Management Report – The STIHL Founding Company

Mixed and very challenging - this is a brief and concise description of the financial year of the STIHL parent company. Nevertheless, the German sites were able to achieve moderate revenue growth of 3.3 percent to 1,632 million euros. The export ratio of 89.3 percent in the current fiscal year is and will remain almost unchanged and very high. In contrast, the investment volume and the equity ratio declined slightly.

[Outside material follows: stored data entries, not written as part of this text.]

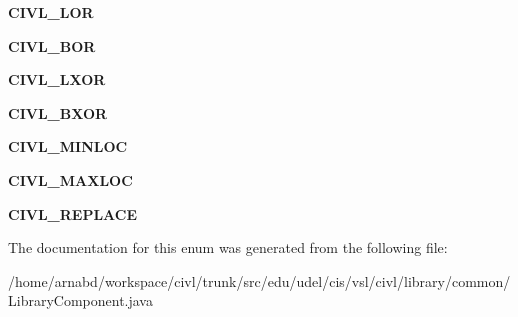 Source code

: \begin{DoxyCompactItemize}
\item 
\hypertarget{enumedu_1_1udel_1_1cis_1_1vsl_1_1civl_1_1library_1_1common_1_1LibraryComponent_1_1CIVLOperator_a0f51d482111de402fe99ec63ffc2816d}{}{\bfseries C\+I\+V\+L\+\_\+\+L\+O\+R}\label{enumedu_1_1udel_1_1cis_1_1vsl_1_1civl_1_1library_1_1common_1_1LibraryComponent_1_1CIVLOperator_a0f51d482111de402fe99ec63ffc2816d}

\item 
\hypertarget{enumedu_1_1udel_1_1cis_1_1vsl_1_1civl_1_1library_1_1common_1_1LibraryComponent_1_1CIVLOperator_a96b2269335390a319d3dca8747746c29}{}{\bfseries C\+I\+V\+L\+\_\+\+B\+O\+R}\label{enumedu_1_1udel_1_1cis_1_1vsl_1_1civl_1_1library_1_1common_1_1LibraryComponent_1_1CIVLOperator_a96b2269335390a319d3dca8747746c29}

\item 
\hypertarget{enumedu_1_1udel_1_1cis_1_1vsl_1_1civl_1_1library_1_1common_1_1LibraryComponent_1_1CIVLOperator_ab5b9c8c75602be56234c81f350859cab}{}{\bfseries C\+I\+V\+L\+\_\+\+L\+X\+O\+R}\label{enumedu_1_1udel_1_1cis_1_1vsl_1_1civl_1_1library_1_1common_1_1LibraryComponent_1_1CIVLOperator_ab5b9c8c75602be56234c81f350859cab}

\item 
\hypertarget{enumedu_1_1udel_1_1cis_1_1vsl_1_1civl_1_1library_1_1common_1_1LibraryComponent_1_1CIVLOperator_abb48170259ae48585d3ccee12a7c1a1d}{}{\bfseries C\+I\+V\+L\+\_\+\+B\+X\+O\+R}\label{enumedu_1_1udel_1_1cis_1_1vsl_1_1civl_1_1library_1_1common_1_1LibraryComponent_1_1CIVLOperator_abb48170259ae48585d3ccee12a7c1a1d}

\item 
\hypertarget{enumedu_1_1udel_1_1cis_1_1vsl_1_1civl_1_1library_1_1common_1_1LibraryComponent_1_1CIVLOperator_a44a1e3c15409f3e1e308d2633e2cde72}{}{\bfseries C\+I\+V\+L\+\_\+\+M\+I\+N\+L\+O\+C}\label{enumedu_1_1udel_1_1cis_1_1vsl_1_1civl_1_1library_1_1common_1_1LibraryComponent_1_1CIVLOperator_a44a1e3c15409f3e1e308d2633e2cde72}

\item 
\hypertarget{enumedu_1_1udel_1_1cis_1_1vsl_1_1civl_1_1library_1_1common_1_1LibraryComponent_1_1CIVLOperator_a86426b0d99dc68c7ac6bf0c41603b6e8}{}{\bfseries C\+I\+V\+L\+\_\+\+M\+A\+X\+L\+O\+C}\label{enumedu_1_1udel_1_1cis_1_1vsl_1_1civl_1_1library_1_1common_1_1LibraryComponent_1_1CIVLOperator_a86426b0d99dc68c7ac6bf0c41603b6e8}

\item 
\hypertarget{enumedu_1_1udel_1_1cis_1_1vsl_1_1civl_1_1library_1_1common_1_1LibraryComponent_1_1CIVLOperator_aa5f7370a49e1e040ef59e9057c9ce6e9}{}{\bfseries C\+I\+V\+L\+\_\+\+R\+E\+P\+L\+A\+C\+E}\label{enumedu_1_1udel_1_1cis_1_1vsl_1_1civl_1_1library_1_1common_1_1LibraryComponent_1_1CIVLOperator_aa5f7370a49e1e040ef59e9057c9ce6e9}

\end{DoxyCompactItemize}


The documentation for this enum was generated from the following file\+:\begin{DoxyCompactItemize}
\item 
/home/arnabd/workspace/civl/trunk/src/edu/udel/cis/vsl/civl/library/common/Library\+Component.\+java\end{DoxyCompactItemize}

REVENUE AT THE FOUNDING COMPANY RISES TO 1.63 BILLION EUROS

In the 2024 fiscal year, the founding company recorded moderate revenue growth of 3.3 percent (previous year: -11.4 percent) to 1,632 million euros. At 89.3 percent, the export ratio remained at a very high level (previous year: 88.0 percent). The largest increases in revenue were recorded in the Australia/Oceania, Asia, and South America regions.

HIGH CAPITAL EXPENDITURE

The investment volume (property, plant, and equipment, as well as intangible assets) amounted to 133.3 million euros in the reporting year (2023: 162.9 million euros). Once again, the majority of capital expenditure was directed toward the SAP S/4HANA program and various building and facility projects, primarily construction initiatives in Waiblingen. Greater capital expenditure went to new production facilities, including at the Waiblingen plants.

Substantial investments were also made in research and development in Waiblingen, as well as in IT infrastructure. As in previous years, capital expenditure in 2024 significantly exceeded depreciation.

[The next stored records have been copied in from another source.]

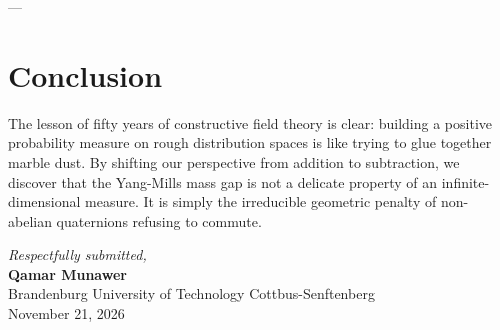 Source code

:\documentclass[11pt,a4paper]{article}
\begin{document}
---

\section{Conclusion}

The lesson of fifty years of constructive field theory is clear: building a positive probability measure on rough distribution spaces is like trying to glue together marble dust. By shifting our perspective from addition to subtraction, we discover that the Yang-Mills mass gap is not a delicate property of an infinite-dimensional measure. It is simply the irreducible geometric penalty of non-abelian quaternions refusing to commute.

\vspace{0.8cm}
\begin{flushright}
\textit{Respectfully submitted,}\\
\textbf{Qamar Munawer}\\
Brandenburg University of Technology Cottbus-Senftenberg\\
November 21, 2026
\end{flushright}
\end{document}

STABLE EQUITY RATIO OF 37.3 PERCENT

The equity ratio stands at 37.3 percent (previous year: 40.3 percent) and therefore remains very high. Fixed assets and part of inventories are thus covered by equity. Total liquidity, including securities held as current and fixed assets, accounted for 15.0 percent of the balance sheet total. However, it is important to note that these expenditures are offset by significant long-term obligations from the company pension plan.

SELF-FINANCED PENSION OBLIGATIONS INCREASED

The actuarial reports led to an increase in pension provisions and other liabilities from outstanding capital payments of 1.1 percent overall compared to 2023 (increase in the previous year: 3.0 percent). The calculations are based on the Heubeck 2018 G mortality tables.